Hindu American Leaders Applaud Rep. Perry's Withdrawal of Support for Anti-Hindu Resolution
Washington, D.C. (February 18, 2014) - Last week, Congressman Scott Perry (R-PA) became the second Congressional cosponsor of House Resolution 417 to withdraw his cosponsorship. The resolution has been under fire for calling on India to create parallel minority religious courts, spotlighting Hindus for perpetrating communal violence, and for continuing an American visa ban against India's prime ministerial candidate, Narendra Modi. The move came after Rep. Perry met with several constituents at a meeting with several Indian American leaders in his district.
"This decision by Congressman Perry reflects the emerging consensus among lawmakers that H.Res. 417 is a flawed and inaccurate resolution that simultaneously damages U.S.-India relations while doing nothing to protect Indian minorities," said Jay Kansara, HAF's Director of Government Relations, who joined Perry's constituents in Harrisburg. "The central Pennsylvania Indian American community has set an example of how communities can organize and educate their congressional leaders that the time for myopic resolutions motivated by special interest groups targeting India and Hindus is over."
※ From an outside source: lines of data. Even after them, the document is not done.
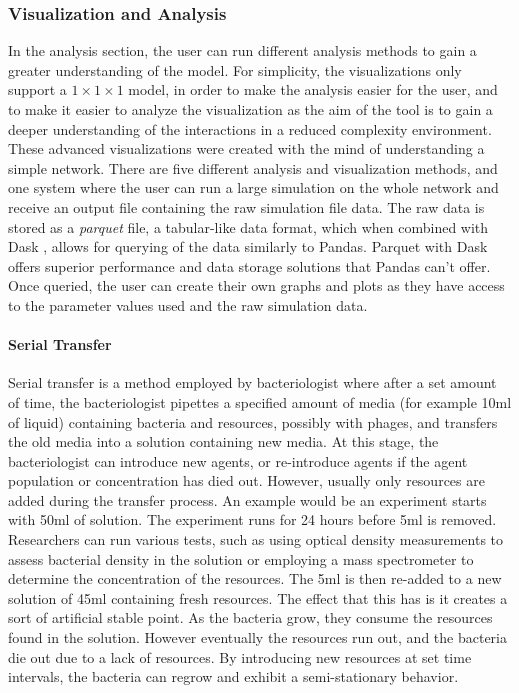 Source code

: \subsubsection{Visualization and Analysis}
In the analysis section, the user can run different analysis methods to gain a greater understanding of the model.
For simplicity, the visualizations only support a $1 \times 1\times 1$ model, in order to make the analysis easier for the user, and to make it easier to analyze the visualization as the aim of the tool is to gain a deeper understanding of the interactions in a reduced complexity environment. 
These advanced visualizations were created with the mind of understanding a simple network.
There are five different analysis and visualization methods, and one system where the user can run a large simulation on the whole network and receive an output file containing the raw simulation file data.
The raw data is stored as a \textit{parquet} file, a tabular-like data format, which when combined with Dask \cite{DaskDaskDocumentation}, allows for querying of the data similarly to Pandas.
Parquet with Dask offers superior performance and data storage solutions that Pandas can't offer.
Once queried, the user can create their own graphs and plots as they have access to the parameter values used and the raw simulation data.

\paragraph{Serial Transfer}
\label{sec:serial_transfer}
Serial transfer is a method employed by bacteriologist where after a set amount of time, the bacteriologist pipettes a specified amount of media (for example 10ml of liquid) containing bacteria and resources, possibly with phages, and transfers the old media into a solution containing new media.
At this stage, the bacteriologist can introduce new agents, or re-introduce agents if the agent population or concentration has died out.
However, usually only resources are added during the transfer process.
An example would be an experiment starts with 50ml of solution.
The experiment runs for 24 hours before 5ml is removed.
Researchers can run various tests, such as using optical density measurements to assess bacterial density in the solution or employing a mass spectrometer to determine the concentration of the resources.
The 5ml is then re-added to a new solution of 45ml containing fresh resources.
The effect that this has is it creates a sort of artificial stable point.
As the bacteria grow, they consume the resources found in the solution.
However eventually the resources run out, and the bacteria die out due to a lack of resources.
By introducing new resources at set time intervals, the bacteria can regrow and exhibit a semi-stationary behavior.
H.Res. 417 has been widely criticized, evidenced by a congressional letter spearheaded by HAF that garnered over 100 Hindu and Indian American organizational signatures from across the U.S.
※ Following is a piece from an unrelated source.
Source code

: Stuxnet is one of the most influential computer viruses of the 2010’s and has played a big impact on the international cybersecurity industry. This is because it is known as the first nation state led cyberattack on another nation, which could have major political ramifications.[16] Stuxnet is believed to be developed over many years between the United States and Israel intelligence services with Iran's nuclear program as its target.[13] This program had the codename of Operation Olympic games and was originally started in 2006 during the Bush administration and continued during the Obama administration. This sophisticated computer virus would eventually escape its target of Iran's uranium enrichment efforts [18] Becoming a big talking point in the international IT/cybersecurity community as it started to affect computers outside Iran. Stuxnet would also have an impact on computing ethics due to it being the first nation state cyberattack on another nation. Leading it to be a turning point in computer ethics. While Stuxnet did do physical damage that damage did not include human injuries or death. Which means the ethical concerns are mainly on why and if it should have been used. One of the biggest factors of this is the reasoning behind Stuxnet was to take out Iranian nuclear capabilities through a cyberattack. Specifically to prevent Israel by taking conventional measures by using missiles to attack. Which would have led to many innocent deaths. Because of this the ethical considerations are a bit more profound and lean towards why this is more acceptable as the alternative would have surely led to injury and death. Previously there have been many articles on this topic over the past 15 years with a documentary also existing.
"Relations between the United States and India are in a state of flux, given the U.S. Ambassador to India's meeting this week with Chief Minister Narendra Modi in Gujarat, and a House resolution targeting India's potential next prime minister is uniquely ill-timed," said Kansara. "We applaud Rep. Perry for recognizing that H.Res. 417 will do more harm than good to the bilateral relationship."
Perry joins the growing ranks of U.S. lawmakers who have publicly opposed H.Res. 417. Besides Chabot's withdrawal, some of the House's most respected foreign policy voices, including Rep. Ed Royce (R-CA), Chairman of the House Foreign Affairs Committee, and Rep. Eni Faleomavaega (D-AS), the Ranking Member of the House Subcommittee on Asia and the Pacific, have voiced strong opposition to H.Res. 417. Rep. Tulsi Gabbard (D-HI) released a statement asking her congressional colleagues to not support the resolution, and Rep. Mike Honda (D-CA) also wrote to HAF affirming India's religious pluralism as a reason why he would not to sign H. Res. 417.
A few Indian American organizations, calling themselves a Coalition Against Genocide, hired a lobbying firm to push H.Res. 417, but with limited success thus far. HAF recently published a report detailing the political and ideological ties of this coalition's key players.